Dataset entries
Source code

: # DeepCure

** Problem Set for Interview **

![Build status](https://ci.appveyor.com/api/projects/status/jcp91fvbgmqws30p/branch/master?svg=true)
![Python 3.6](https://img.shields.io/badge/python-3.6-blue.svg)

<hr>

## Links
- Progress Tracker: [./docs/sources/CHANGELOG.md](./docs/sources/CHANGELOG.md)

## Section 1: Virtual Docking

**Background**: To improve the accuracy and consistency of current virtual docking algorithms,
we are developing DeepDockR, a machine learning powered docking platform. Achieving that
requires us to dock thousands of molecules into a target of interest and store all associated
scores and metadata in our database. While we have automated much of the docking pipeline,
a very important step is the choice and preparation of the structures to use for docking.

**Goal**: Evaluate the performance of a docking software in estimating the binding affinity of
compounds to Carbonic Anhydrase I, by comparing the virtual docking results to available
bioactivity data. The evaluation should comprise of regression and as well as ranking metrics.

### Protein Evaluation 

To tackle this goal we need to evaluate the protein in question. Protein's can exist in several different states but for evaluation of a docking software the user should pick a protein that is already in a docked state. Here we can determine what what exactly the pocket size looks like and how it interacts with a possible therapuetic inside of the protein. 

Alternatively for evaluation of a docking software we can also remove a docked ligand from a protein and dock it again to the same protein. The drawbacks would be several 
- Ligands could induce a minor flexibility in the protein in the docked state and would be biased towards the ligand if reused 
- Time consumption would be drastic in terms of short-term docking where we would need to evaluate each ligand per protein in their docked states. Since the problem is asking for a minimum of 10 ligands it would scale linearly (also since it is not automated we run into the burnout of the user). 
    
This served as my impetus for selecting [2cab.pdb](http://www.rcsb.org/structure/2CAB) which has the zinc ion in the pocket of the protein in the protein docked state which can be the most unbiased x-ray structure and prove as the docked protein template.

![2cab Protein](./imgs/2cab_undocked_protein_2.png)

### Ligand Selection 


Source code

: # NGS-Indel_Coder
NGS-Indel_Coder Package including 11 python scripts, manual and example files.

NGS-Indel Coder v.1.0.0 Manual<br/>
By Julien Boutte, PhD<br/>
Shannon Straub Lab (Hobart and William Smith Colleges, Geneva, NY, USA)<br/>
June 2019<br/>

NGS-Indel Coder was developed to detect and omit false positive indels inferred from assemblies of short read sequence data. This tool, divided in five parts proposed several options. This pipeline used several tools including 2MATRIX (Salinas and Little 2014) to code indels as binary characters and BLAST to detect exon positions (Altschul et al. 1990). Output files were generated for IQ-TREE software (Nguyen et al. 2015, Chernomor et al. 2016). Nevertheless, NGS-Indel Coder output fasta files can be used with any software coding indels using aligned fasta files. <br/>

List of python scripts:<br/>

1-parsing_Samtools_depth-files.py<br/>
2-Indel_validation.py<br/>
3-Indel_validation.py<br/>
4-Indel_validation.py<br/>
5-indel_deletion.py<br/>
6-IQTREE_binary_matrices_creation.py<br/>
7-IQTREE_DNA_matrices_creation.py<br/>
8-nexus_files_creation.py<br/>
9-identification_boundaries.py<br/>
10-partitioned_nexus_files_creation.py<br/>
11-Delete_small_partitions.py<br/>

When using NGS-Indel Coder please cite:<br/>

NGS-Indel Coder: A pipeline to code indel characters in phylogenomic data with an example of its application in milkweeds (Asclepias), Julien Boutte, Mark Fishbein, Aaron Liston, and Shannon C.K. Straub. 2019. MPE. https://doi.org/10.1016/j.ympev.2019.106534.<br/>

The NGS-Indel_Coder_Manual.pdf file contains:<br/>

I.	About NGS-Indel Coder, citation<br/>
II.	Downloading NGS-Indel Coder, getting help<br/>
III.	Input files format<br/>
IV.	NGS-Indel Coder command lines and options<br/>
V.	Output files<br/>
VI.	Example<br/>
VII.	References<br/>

Goal of the exercise: Only the lines above from the one with "we are developing" through the one with "### Protein Evaluation" should be duplicated, character for character.

Answer box:
we are developing DeepDockR, a machine learning powered docking platform. Achieving that
requires us to dock thousands of molecules into a target of interest and store all associated
scores and metadata in our database. While we have automated much of the docking pipeline,
a very important step is the choice and preparation of the structures to use for docking.

**Goal**: Evaluate the performance of a docking software in estimating the binding affinity of
compounds to Carbonic Anhydrase I, by comparing the virtual docking results to available
bioactivity data. The evaluation should comprise of regression and as well as ranking metrics.

### Protein Evaluation 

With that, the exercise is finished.